Chinese Journal of Chromatography ›› 2013, Vol. 31 ›› Issue (8): 786-790.DOI: 10.3724/SP.J.1123.2013.01005

• Technical Notes • Previous Articles     Next Articles

Determination of alditols in wine by gas chromatography-mass spectrometry after acetate derivatization

ZHOU Hongbin1, XIONG Zhiyu2, YU Yang1, WAN Rong1, LI Ping1, SHEN Bo1   

  1. 1. State Key Laboratory of Food Additive and Condiment Testing, Zhenjiang 212008, China;
    2. Jiangsu University, Zhenjiang 212013, China
  • Received:2013-01-05 Revised:2013-01-26 Online:2013-08-28 Published:2013-09-29
  • Contact: O658

Abstract:

The acetate derivatization of alditols for determining alditol level in wine by gas chromatography (GC)-mass spectrometry (MS) has been developed. The wine sample was mixed with pyridine and centrifuged at 5000 r/min at the temperature of 4℃ for 10 min.
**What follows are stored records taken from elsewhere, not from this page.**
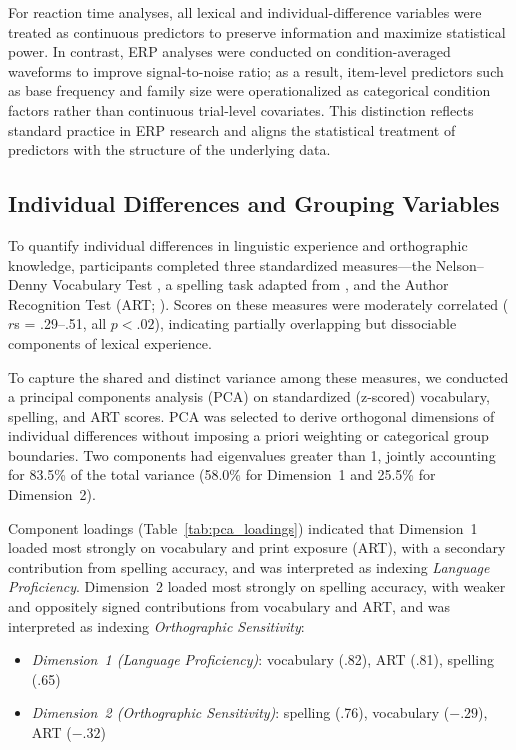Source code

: \documentclass[utf8]{FrontiersinHarvard} %
\begin{document}
For reaction time analyses, all lexical and individual-difference variables were treated as continuous predictors to preserve information and maximize statistical power. In contrast, ERP analyses were conducted on condition-averaged waveforms to improve signal-to-noise ratio; as a result, item-level predictors such as base frequency and family size were operationalized as categorical condition factors rather than continuous trial-level covariates. This distinction reflects standard practice in ERP research and aligns the statistical treatment of predictors with the structure of the underlying data.

\subsection{Individual Differences and Grouping Variables}

To quantify individual differences in linguistic experience and orthographic knowledge, participants completed three standardized measures—the Nelson–Denny Vocabulary Test \citep{nelson1960}, a spelling task adapted from \citet{sawi2016}, and the Author Recognition Test (ART; \citealt{stanovich1989}). Scores on these measures were moderately correlated ($r$s = .29–.51, all $p < .02$), indicating partially overlapping but dissociable components of lexical experience.

To capture the shared and distinct variance among these measures, we conducted a principal components analysis (PCA) on standardized (z-scored) vocabulary, spelling, and ART scores. PCA was selected to derive orthogonal dimensions of individual differences without imposing a priori weighting or categorical group boundaries. Two components had eigenvalues greater than 1, jointly accounting for 83.5\% of the total variance (58.0\% for Dimension~1 and 25.5\% for Dimension~2).

Component loadings (Table~\ref{tab:pca_loadings}) indicated that Dimension~1 loaded most strongly on vocabulary and print exposure (ART), with a secondary contribution from spelling accuracy, and was interpreted as indexing \textit{Language Proficiency}. Dimension~2 loaded most strongly on spelling accuracy, with weaker and oppositely signed contributions from vocabulary and ART, and was interpreted as indexing \textit{Orthographic Sensitivity}:

\begin{itemize}
	\item[-] \textit{Dimension~1 (Language Proficiency)}: vocabulary (.82), ART (.81), spelling (.65)
	\item[-] \textit{Dimension~2 (Orthographic Sensitivity)}: spelling (.76), vocabulary ($- .29$), ART ($- .32$)
\end{itemize}
\end{document}
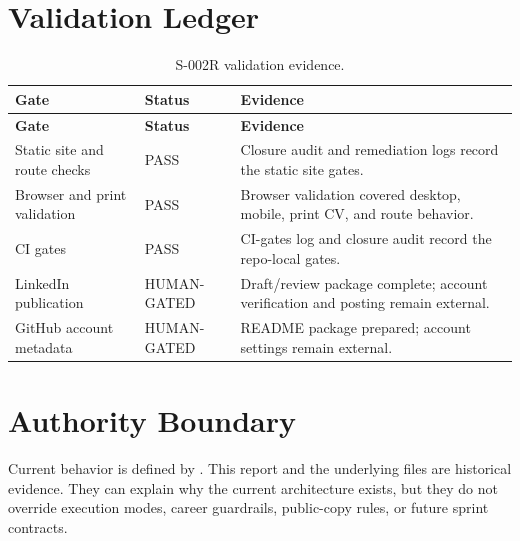 \documentclass[a4paper,11pt,openany]{report}
\begin{document}
\chapter{Validation Ledger}

\begin{longtable}{p{} p{} p{}}
\caption{S-002R validation evidence.}\\
\toprule
\textbf{Gate} & \textbf{Status} & \textbf{Evidence} \\
\midrule
\endfirsthead
\toprule
\textbf{Gate} & \textbf{Status} & \textbf{Evidence} \\
\midrule
\endhead
Static site and route checks & PASS & Closure audit and remediation logs record the static site gates. \\
Browser and print validation & PASS & Browser validation covered desktop, mobile, print CV, and route behavior. \\
CI gates & PASS & CI-gates log and closure audit record the repo-local gates. \\
LinkedIn publication & HUMAN-GATED & Draft/review package complete; account verification and posting remain external. \\
GitHub account metadata & HUMAN-GATED & README package prepared; account settings remain external. \\
\bottomrule
\end{longtable}

\chapter{Authority Boundary}


Current behavior is defined by . This report and the
underlying  files are historical
evidence. They can explain why the current architecture exists, but they do not
override execution modes, career guardrails, public-copy rules, or future sprint
contracts.
\end{document}
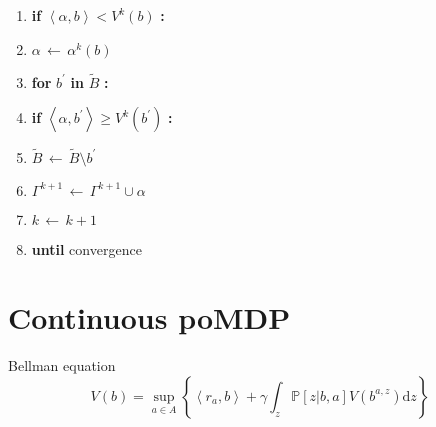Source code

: \documentclass[a4paper,onecolumn]{article}
\begin{document}
\begin{enumerate}
	\item \hspace{2cm} \textbf{if} $\left<\alpha,b\right> < V^k(b)$
	\textbf{:}
	\item \hspace{3cm} $\alpha \,\leftarrow\,\alpha^k(b)$
	\item \hspace{2cm} \textbf{for} $b^\prime$ \textbf{in} $\tilde{B}$
	\textbf{:}
	\item \hspace{3cm} \textbf{if} $\left<\alpha,b^\prime\right>\ge
	V^k(b^\prime)$ \textbf{:}
	\item \hspace{4cm} $\tilde{B}\,\leftarrow\,\tilde{B}\setminus
	b^\prime$
	\item \hspace{2cm} $\Gamma^{k+1}\,\leftarrow\,\Gamma^{k+1}\cup \alpha$
	\item \hspace{1cm} $k\,\leftarrow\,k+1$
	\item \textbf{until} convergence

\end{enumerate}

\section{Continuous poMDP}
Bellman equation
\begin{equation}
    V(b) = \sup_{a\in A}\left\{
	\left<r_a, b\right> + \gamma
	\int_z \mathbb{P}[z\big|b,a]V\left(b^{a,z}\right) \textrm{d}z
	\right\}
\end{equation}
\end{document}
After filtration with organic phase membrane, the supernatant was derivatized with acetic anhydride, and then dehydrated with anhydrous sodium sulfate. The GC separation was performed on a DB-5MS capillary column. The alditols were determined by MS in selected ion monitoring (SIM) mode and quantified by external standard method. The calibration curves showed good linearities in the range of 0.019-1.25 mg/L except for lactitol (0.039-2.50 mg/L) with the correlation coefficients greater than 0.99. The limits of quantification (S/N=10) of erythritol, xylitol, D-mannitol, sorbitol, galactitol and lactitol were 0.17, 0.29, 0.43, 0.46, 0.47 and 2.88 mg/L respectively. The limits of detection (S/N=3) were 0.05, 0.08, 0.13, 0.14, 0.14 and 1.38 mg/L respectively. The recoveries of alditols spiked in the wine at two levels of 40 mg/L and 80 mg/L were ranged from 80.15% to 108.75% with the relative standard deviations (RSDs) of 2.16%-6.97%. The sensitivity, accuracy and precision of the method can meet the technical standard. The method can be applied to the rapid determination of alditols in wine.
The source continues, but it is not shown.